The back-and-forth incremental increases in US import tariffs and retaliations against US exports continued through July and into August. Despite the stay in new US – European tariffs, the US has continued to expand the overall scope of import impediments, especially focused on China. The earlier tariffs on $34 billion in US imports from China took effect July 6th. Additional US tariffs threatened against China are now up to the $500 billion level.
China’s retaliation against $34 billion of imports from the US also started July 6th. China has announced additional retaliation subsequently, although China doesn’t have $500 billion of imports from the US to mirror retaliation at that level. Instead China has announced 25 percent tariffs on another $16 billion of imports from the US and implied a broadening of trade retaliation, even to individual companies such as Apple. The new retaliatory tariffs cover containerized and non-containerized goods and are schedule to take effect August 23rd.

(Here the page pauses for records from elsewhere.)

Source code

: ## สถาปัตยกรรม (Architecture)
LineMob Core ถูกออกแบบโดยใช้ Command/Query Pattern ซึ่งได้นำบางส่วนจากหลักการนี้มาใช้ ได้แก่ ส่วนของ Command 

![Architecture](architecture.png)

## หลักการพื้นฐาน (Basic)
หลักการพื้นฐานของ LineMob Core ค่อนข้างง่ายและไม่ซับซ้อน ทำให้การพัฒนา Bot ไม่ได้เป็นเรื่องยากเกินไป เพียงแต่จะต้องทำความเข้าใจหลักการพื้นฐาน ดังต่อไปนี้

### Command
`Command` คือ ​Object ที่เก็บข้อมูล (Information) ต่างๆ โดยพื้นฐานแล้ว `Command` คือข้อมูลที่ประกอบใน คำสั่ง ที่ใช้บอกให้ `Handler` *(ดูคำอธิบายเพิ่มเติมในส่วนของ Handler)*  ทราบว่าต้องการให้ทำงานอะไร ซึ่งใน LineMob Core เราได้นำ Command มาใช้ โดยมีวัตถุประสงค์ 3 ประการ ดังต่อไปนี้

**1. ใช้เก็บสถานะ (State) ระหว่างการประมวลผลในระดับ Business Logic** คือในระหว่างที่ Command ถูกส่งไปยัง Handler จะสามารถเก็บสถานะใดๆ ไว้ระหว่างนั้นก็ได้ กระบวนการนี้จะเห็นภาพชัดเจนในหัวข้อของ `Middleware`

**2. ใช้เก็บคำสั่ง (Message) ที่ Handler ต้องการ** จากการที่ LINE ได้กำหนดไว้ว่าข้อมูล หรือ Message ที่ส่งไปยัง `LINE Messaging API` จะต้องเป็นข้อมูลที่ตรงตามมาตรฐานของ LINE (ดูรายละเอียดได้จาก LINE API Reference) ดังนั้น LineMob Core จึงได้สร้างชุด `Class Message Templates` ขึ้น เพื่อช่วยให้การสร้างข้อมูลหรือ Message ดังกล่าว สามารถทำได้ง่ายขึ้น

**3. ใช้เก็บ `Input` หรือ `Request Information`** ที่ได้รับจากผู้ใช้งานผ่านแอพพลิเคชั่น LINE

The Trump Administration’s trade score cards, the US trade balance with each trade partner country, is important to watch for changes that could justify the Administration deescalating the trade war tariffs. With respect to China, a shrinking of the trade gap indicates winning for the Trump Administration, with the monthly gap falling from June to July. But not by much, declining from $28.97 billion to $28.09 billion. That has happened while the yuan has lost value against the dollar, dampening the impact on the volume of Chinese exports and amplifying the impacts of retaliation against US exporters.
None of this sounds positive for trade, although in the near-term trade policy turmoil has boosted trade volumes so far this year. Shippers accelerating trade has added to the underlying strong consumer trade demand in 2018, with tariffs not actually in force long enough to have started to reduce volumes. If a truce in the trade wars could be reached quickly, it is possible the accelerated shipping in 2018 will actually add to total 2018 trade volumes. More likely, the tariff impacts on volumes will be negative and are still ahead in 2018.